Fatigued on fine art, Garvey once again turned to rap as a way to pragmatically differentiate herself from her peers, to put distance between herself and a scene she no longer necessarily wanted to play in. “I was really embarrassed at first,” she says, “because obviously art school is like the most white washed place ever. Everything is like punk, and fucking witch house, and nobody’s like listening to rap in art school … well maybe now, for like ironic reasons or something. I straight up talked to one dude in one of my classes, and he was like ‘I love Gucci!’ and I was like no way, I’ve never met anyone else at this school who was into Gucci. And he’s like ‘yeah, actually I got into him through Salem, they did this remix … ‘ and I’m like dude, you had hit the nail on the head.”
Pulled to various pieces at SAIC, the ground work was laid for her art now, which feeds primarily on the juxtaposition of trivial or aesthetic subject matter with the decadence and presentation afforded to more “serious” forms of art. “I just got like burnt out about doing serious art, or shit about like emotions, and I was at a stand still,” she explains. “I have to do something, because I’m here, and I’m paying money to do art. So, I did this illustrated version of “Juicy.” I was like oh my God, people are going to think I’m such a lame teeny-bopper, like some sort of TMZ reader or something, but some people liked it so I was like alright, I guess this is something I can keep going with.”
She is unafraid to continue working with hip-hop themes thanks to a refreshingly practical position on the potential of her being type cast. “I’m totally with it, honestly. Even if I am pigeon holed, it’s not like there’s an end to what I can do with it,” she says. Aside from her attention garnering Illuminati portraits, wherein artists and lyrics are depicted stepped in occult imagery, she has already begun work on two new projects, a set of tarot cards featuring Chicago rapper from the drill scene to Do or Die and an illustrated book tying Future with greek mythology, an inspiration she received upon noting that the rapper’s album Pluto, aside from the obvious astronomical reference, is also the Roman name for Hades, God of the Underworld.
Garvey’s pieces reverberate so well because hip-hop, for all of its pomp and circumstance and lofty political ideals, in the end is often as ludicrous as any other art form, if not more so.

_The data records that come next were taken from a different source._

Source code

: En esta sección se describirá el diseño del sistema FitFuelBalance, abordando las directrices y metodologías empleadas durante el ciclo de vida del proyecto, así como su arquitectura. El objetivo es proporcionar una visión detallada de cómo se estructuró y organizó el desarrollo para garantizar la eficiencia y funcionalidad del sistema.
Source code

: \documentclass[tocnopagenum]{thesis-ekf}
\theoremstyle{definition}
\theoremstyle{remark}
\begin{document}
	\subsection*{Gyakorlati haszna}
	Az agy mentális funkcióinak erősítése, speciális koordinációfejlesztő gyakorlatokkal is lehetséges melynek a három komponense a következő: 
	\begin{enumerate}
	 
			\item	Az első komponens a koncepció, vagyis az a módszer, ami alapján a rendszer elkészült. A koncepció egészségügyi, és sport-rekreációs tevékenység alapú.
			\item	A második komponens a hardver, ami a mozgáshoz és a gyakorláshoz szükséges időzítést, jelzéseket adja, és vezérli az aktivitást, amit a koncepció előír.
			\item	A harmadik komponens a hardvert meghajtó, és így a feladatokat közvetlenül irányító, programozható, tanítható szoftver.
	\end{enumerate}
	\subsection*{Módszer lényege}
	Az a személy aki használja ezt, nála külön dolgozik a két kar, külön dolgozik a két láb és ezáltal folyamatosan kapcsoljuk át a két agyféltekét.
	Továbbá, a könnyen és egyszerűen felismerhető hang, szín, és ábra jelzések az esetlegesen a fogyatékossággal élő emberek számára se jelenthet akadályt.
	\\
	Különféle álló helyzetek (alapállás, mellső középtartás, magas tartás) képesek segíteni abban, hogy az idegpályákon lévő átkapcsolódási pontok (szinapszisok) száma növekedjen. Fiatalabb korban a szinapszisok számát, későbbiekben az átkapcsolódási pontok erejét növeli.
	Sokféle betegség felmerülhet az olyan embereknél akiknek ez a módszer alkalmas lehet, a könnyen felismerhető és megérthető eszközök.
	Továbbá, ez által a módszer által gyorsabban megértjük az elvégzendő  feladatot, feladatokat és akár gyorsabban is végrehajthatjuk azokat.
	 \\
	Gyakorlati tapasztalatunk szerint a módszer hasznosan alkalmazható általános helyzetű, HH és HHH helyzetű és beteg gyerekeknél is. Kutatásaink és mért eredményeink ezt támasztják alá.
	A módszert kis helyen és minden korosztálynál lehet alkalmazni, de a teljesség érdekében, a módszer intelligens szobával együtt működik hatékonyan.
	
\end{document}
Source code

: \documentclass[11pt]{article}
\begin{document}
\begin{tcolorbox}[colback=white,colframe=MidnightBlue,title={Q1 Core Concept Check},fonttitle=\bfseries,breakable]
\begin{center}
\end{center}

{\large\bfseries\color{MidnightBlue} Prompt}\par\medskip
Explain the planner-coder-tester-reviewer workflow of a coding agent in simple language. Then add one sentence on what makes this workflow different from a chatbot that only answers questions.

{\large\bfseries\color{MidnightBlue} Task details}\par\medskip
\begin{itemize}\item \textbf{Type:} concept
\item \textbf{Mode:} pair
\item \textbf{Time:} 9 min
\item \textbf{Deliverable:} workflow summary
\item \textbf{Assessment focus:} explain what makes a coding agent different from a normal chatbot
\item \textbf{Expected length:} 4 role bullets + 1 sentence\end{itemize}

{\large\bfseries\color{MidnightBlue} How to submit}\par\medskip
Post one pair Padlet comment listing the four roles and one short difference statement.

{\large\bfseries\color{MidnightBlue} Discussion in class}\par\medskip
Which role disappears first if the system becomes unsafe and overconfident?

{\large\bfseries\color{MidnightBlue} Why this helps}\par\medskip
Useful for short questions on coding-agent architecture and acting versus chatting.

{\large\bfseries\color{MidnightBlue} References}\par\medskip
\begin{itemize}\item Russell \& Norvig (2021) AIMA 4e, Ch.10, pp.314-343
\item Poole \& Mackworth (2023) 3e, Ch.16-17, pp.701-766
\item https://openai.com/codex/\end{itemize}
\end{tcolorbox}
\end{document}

Drake and Kanye West rendered dripping in sinister atmosphere and garnished with Illuminati symbols and lyrics not only plays with the notion of the rapper-cum-New World Order harbinger but simultaneously reinforces it; seeing Yeezy unflinchingly portrayed with the accoutrements of power, the ridiculousness of the conspiracy theories begins to waver, battered by the Beautiful Violence of her aesthetic persuasion, until one is thinking about how well those bars interplay with the mythology and begins connecting the dots, both real and fabricated, in an attempt to realize the picture she is giving you.
It’s a simple prayer inscribed in an unassuming serifed font within twin triangles directly below the glass lip of the votive candle and directly above the image of a man whose body and visage bears the scars of an unusually savage existence, a small plea to a benevolent God in a constantly expanding universe: “Free Gunplay.” The rapper, whom Garvey adores–on the day it came out, she listened to “Jump Out,” which she describes as nothing but “gun shots and women screaming,” over and over again in her room until her neighbors had to come knocking–adorns but one of her votive candles, where saints, the Madonna, and the Sacred Heart are replaced by Ghostface Killah, Lisa Lopez, and R. Kelly. They are currently being arranged on a table in her apartment, an artist’s residence, with contractor white walls and hard wood floors and various textures, shapes, and colors strewn about, and she is telling me how they have affected her reputation in the neighborhood. “I go to the same little Mexican grocery store every time to get the candles, and I’m pretty sure they think I’m practicing witch craft,” she laughs.
Her Etsy shop, under the name Moneyworth, is her primary source of income, perhaps the only place in the world where one can find a copy of Talking to the Holy Ghost In My Bugatti, the collection of her Illuminati illustrations; a sticker collection enshrining the finest tweets of Lil B, and a Beyonce knit cap. Every piece in the shop exemplifies Garvey’s blend of the banally popular and the Decadent, a strange middle ground she staked out for herself with that first notorious project at SAIC (which one can own a copy of here; like Warhol and Hirst, Garvey not only appreciates the commercial realm of art, she revels in it) and which she flits about in with ease. Seeing icons of pop culture treated with the reverence of religious icons is mesmerizing, and her baroque, darkly luxurious, black rococo style shares a similar timbre with photographers Pierre et Giles, with the darkness lacquered in lines rather than film. The entire juxtaposition that is the key to Garvey’s work is encapsulated by her book shelf, where the images of Aaliyah and Rick Ross sit with Gravity’s Rainbow and Infinite Jest.
As smoke curls in tiny, creamy tendrils out of the window and into the air above California Avenue, talk turns to one of Garvey’s favorite subjects, Riff Raff, and we bemoan how few people seem to take him for what he is, which is more Dada performance artist than rapper. She asks me if anyone will be going out for Halloween, due to it falling on a Wednesday this year, as she has already acquired the color contacts she needs to go as Jody Highroller. I tell her it would be foolish not to go out, Wednesday be damned, and contemplate what Wilde meant when he maintained that life imitates art.